_Instructions for the task_.
Repeat every entry word for word; omit all pictures.

=== Begin Enclosure ===

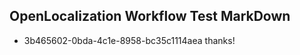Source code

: ## OpenLocalization Workflow Test MarkDown
* 3b465602-0bda-4c1e-8958-bc35c1114aea thanks!

<!--HONumber=Jul16_HO2-->


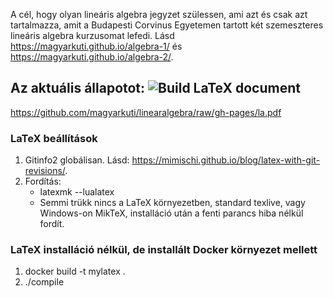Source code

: A cél, hogy olyan lineáris algebra jegyzet szülessen, ami azt és csak azt tartalmazza, amit a Budapesti Corvinus Egyetemen tartott két szemeszteres lineáris algebra kurzusomat lefedi.
Lásd <https://magyarkuti.github.io/algebra-1/> és <https://magyarkuti.github.io/algebra-2/>.

## Az aktuális állapotot: ![Build LaTeX document](https://github.com/magyarkuti/linearalgebra/workflows/Build%20LaTeX%20document/badge.svg)
<https://github.com/magyarkuti/linearalgebra/raw/gh-pages/la.pdf>

### LaTeX beállítások
1. Gitinfo2 globálisan. Lásd: <https://mimischi.github.io/blog/latex-with-git-revisions/>.
2. Fordítás: 
    * latexmk --lualatex
    * Semmi trükk nincs a LaTeX környezetben, standard texlive, vagy Windows-on MikTeX, installáció után a fenti parancs hiba nélkül fordít. 

### LaTeX installáció nélkül, de installált Docker környezet mellett
 1. docker build -t mylatex .
 2. ./compile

=== End Enclosure ===

_Answer box_.
Source code

: ## OpenLocalization Workflow Test MarkDown
* 3b465602-0bda-4c1e-8958-bc35c1114aea thanks!

<!--HONumber=Jul16_HO2-->


Source code

: A cél, hogy olyan lineáris algebra jegyzet szülessen, ami azt és csak azt tartalmazza, amit a Budapesti Corvinus Egyetemen tartott két szemeszteres lineáris algebra kurzusomat lefedi.
Lásd <https://magyarkuti.github.io/algebra-1/> és <https://magyarkuti.github.io/algebra-2/>.

## Az aktuális állapotot: ![Build LaTeX document](https://github.com/magyarkuti/linearalgebra/workflows/Build%20LaTeX%20document/badge.svg)
<https://github.com/magyarkuti/linearalgebra/raw/gh-pages/la.pdf>

### LaTeX beállítások
1. Gitinfo2 globálisan. Lásd: <https://mimischi.github.io/blog/latex-with-git-revisions/>.
2. Fordítás: 
    * latexmk --lualatex
    * Semmi trükk nincs a LaTeX környezetben, standard texlive, vagy Windows-on MikTeX, installáció után a fenti parancs hiba nélkül fordít. 

### LaTeX installáció nélkül, de installált Docker környezet mellett
 1. docker build -t mylatex .
 2. ./compile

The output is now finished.